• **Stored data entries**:
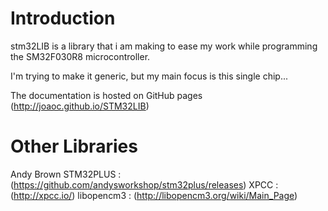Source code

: Introduction
============
stm32LIB is a library that i am making to ease my work while programming the SM32F030R8 microcontroller.

I'm trying to make it generic, but my main focus is this single chip...

The documentation is hosted on GitHub pages (http://joaoc.github.io/STM32LIB)

Other Libraries
===============

Andy Brown STM32PLUS : (https://github.com/andysworkshop/stm32plus/releases)
XPCC : (http://xpcc.io/)
libopencm3 : (http://libopencm3.org/wiki/Main_Page)
  
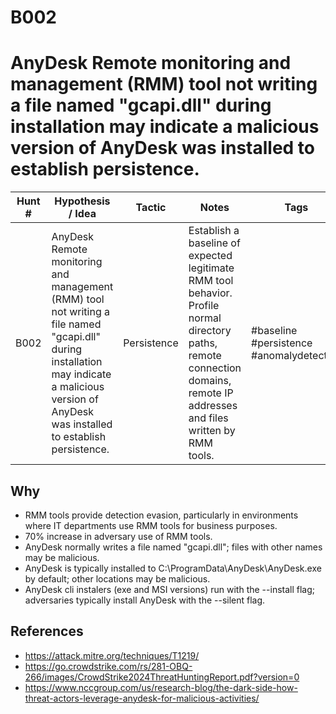 # B002
# AnyDesk Remote monitoring and management (RMM) tool not writing a file named "gcapi.dll" during installation may indicate a malicious version of AnyDesk was installed to establish persistence.

| Hunt # | Hypothesis / Idea                                                                                 | Tactic                  | Notes                                   | Tags                                  |
|--------------|--------------------------------------------------------------------------------------------|-------------------------|-----------------------------------------|---------------------------------------|
| B002         | AnyDesk Remote monitoring and management (RMM) tool not writing a file named "gcapi.dll" during installation may indicate a malicious version of AnyDesk was installed to establish persistence. | Persistence      | Establish a baseline of expected legitimate RMM tool behavior. Profile normal directory paths, remote connection domains, remote IP addresses and files written by RMM tools.  | #baseline #persistence #anomalydetection |

## Why

- RMM tools provide detection evasion, particularly in environments where IT departments use RMM tools for business purposes. 
- 70% increase in adversary use of RMM tools.  
- AnyDesk normally writes a file named "gcapi.dll"; files with other names may be malicious.
- AnyDesk is typically installed to C:\ProgramData\AnyDesk\AnyDesk.exe by default; other locations may be malicious.
- AnyDesk cli instalers (exe and MSI versions) run with the --install flag; adversaries typically install AnyDesk with the --silent flag.

## References

- https://attack.mitre.org/techniques/T1219/
- https://go.crowdstrike.com/rs/281-OBQ-266/images/CrowdStrike2024ThreatHuntingReport.pdf?version=0
- https://www.nccgroup.com/us/research-blog/the-dark-side-how-threat-actors-leverage-anydesk-for-malicious-activities/
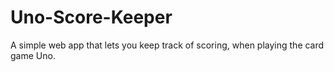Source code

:# Uno-Score-Keeper
A simple web app that lets you keep track of scoring, when playing the card game Uno.

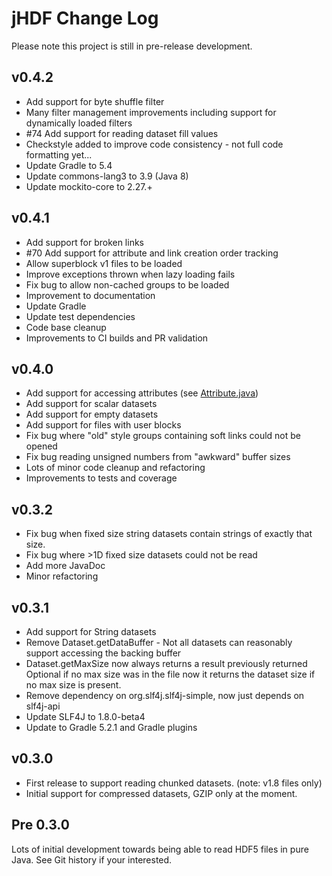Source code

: # jHDF Change Log

Please note this project is still in pre-release development.

## v0.4.2
- Add support for byte shuffle filter
- Many filter management improvements including support for dynamically loaded filters
- #74 Add support for reading dataset fill values
- Checkstyle added to improve code consistency - not full code formatting yet...
- Update Gradle to 5.4
- Update commons-lang3 to 3.9 (Java 8)
- Update mockito-core to 2.27.+

## v0.4.1
- Add support for broken links
- #70 Add support for attribute and link creation order tracking
- Allow superblock v1 files to be loaded
- Improve exceptions thrown when lazy loading fails
- Fix bug to allow non-cached groups to be loaded
- Improvement to documentation
- Update Gradle
- Update test dependencies
- Code base cleanup
- Improvements to CI builds and PR validation

## v0.4.0
- Add support for accessing attributes (see [Attribute.java](jhdf/src/main/java/io/jhdf/api/Attribute.java))
- Add support for scalar datasets
- Add support for empty datasets
- Add support for files with user blocks
- Fix bug where "old" style groups containing soft links could not be opened
- Fix bug reading unsigned numbers from "awkward" buffer sizes
- Lots of minor code cleanup and refactoring
- Improvements to tests and coverage

## v0.3.2
- Fix bug when fixed size string datasets contain strings of exactly that size.
- Fix bug where >1D fixed size datasets could not be read
- Add more JavaDoc
- Minor refactoring

## v0.3.1
- Add support for String datasets
- Remove Dataset.getDataBuffer - Not all datasets can reasonably support accessing the backing buffer
- Dataset.getMaxSize now always returns a result previously returned Optional if no max size was in the file now it returns the dataset size if no max size is present.
- Remove dependency on org.slf4j.slf4j-simple, now just depends on slf4j-api
- Update SLF4J to 1.8.0-beta4
- Update to Gradle 5.2.1 and Gradle plugins

## v0.3.0
- First release to support reading chunked datasets. (note: v1.8 files only)
- Initial support for compressed datasets, GZIP only at the moment.

## Pre 0.3.0
Lots of initial development towards being able to read HDF5 files in pure Java. See Git history if your interested.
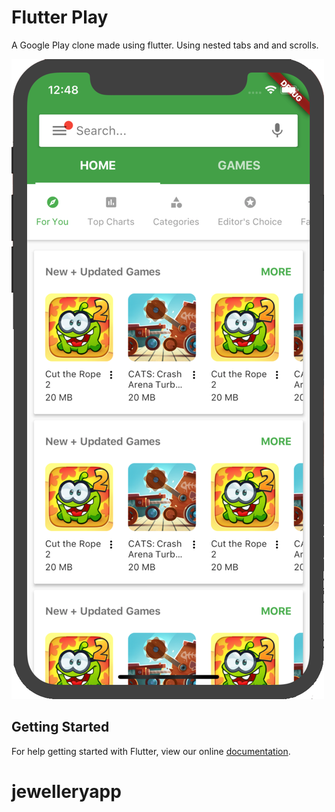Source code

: # Flutter Play
A Google Play clone made using flutter. Using nested tabs and and scrolls.

![Flutter Play](/assets/flutter-play.png)



## Getting Started

For help getting started with Flutter, view our online
[documentation](https://flutter.io/).
# jewelleryapp
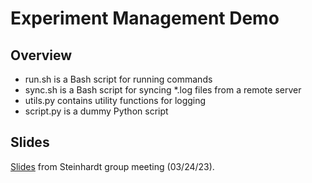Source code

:# Experiment Management Demo

## Overview

* run.sh is a Bash script for running commands
* sync.sh is a Bash script for syncing *.log files from a remote server
* utils.py contains utility functions for logging
* script.py is a dummy Python script

## Slides

[Slides](https://docs.google.com/presentation/d/10I_plMARjlYyOc5wHJM3T1PkX2iwfciw5N6FrWSsd-w/edit) from Steinhardt group meeting (03/24/23).

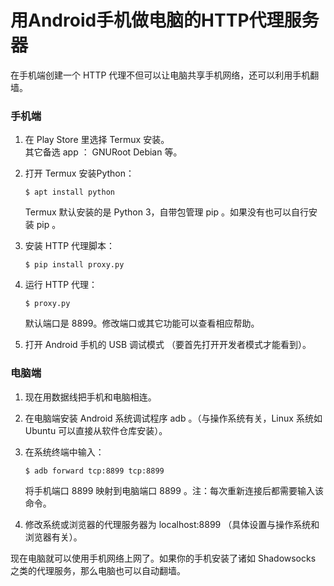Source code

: # 用Android手机做电脑的HTTP代理服务器
在手机端创建一个 HTTP 代理不但可以让电脑共享手机网络，还可以利用手机翻墙。

### 手机端

1.  在 Play Store 里选择 Termux 安装。  
    其它备选 app ： GNURoot Debian 等。
2.  打开 Termux 安装Python：

        $ apt install python

    Termux 默认安装的是 Python 3，自带包管理 pip 。如果没有也可以自行安装 pip 。
3.  安装 HTTP 代理脚本：

        $ pip install proxy.py

4.  运行 HTTP 代理：

        $ proxy.py

    默认端口是 8899。修改端口或其它功能可以查看相应帮助。
5.  打开 Android 手机的 USB 调试模式 （要首先打开开发者模式才能看到）。

### 电脑端

1.  现在用数据线把手机和电脑相连。
2.  在电脑端安装 Android 系统调试程序 adb 。（与操作系统有关，Linux 系统如 Ubuntu 可以直接从软件仓库安装）。
3.  在系统终端中输入：

        $ adb forward tcp:8899 tcp:8899

    将手机端口 8899 映射到电脑端口 8899 。注：每次重新连接后都需要输入该命令。
4.  修改系统或浏览器的代理服务器为 localhost:8899 （具体设置与操作系统和浏览器有关）。

现在电脑就可以使用手机网络上网了。如果你的手机安装了诸如 Shadowsocks 之类的代理服务，那么电脑也可以自动翻墙。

• **Exercise goal**: Copy out the lines of the data where the word "that" can be found.

• **Expected answer**:
stm32LIB is a library that i am making to ease my work while programming the SM32F030R8 microcontroller.
A simple web app that lets you keep track of scoring, when playing the card game Uno.
- Fix bug when fixed size string datasets contain strings of exactly that size.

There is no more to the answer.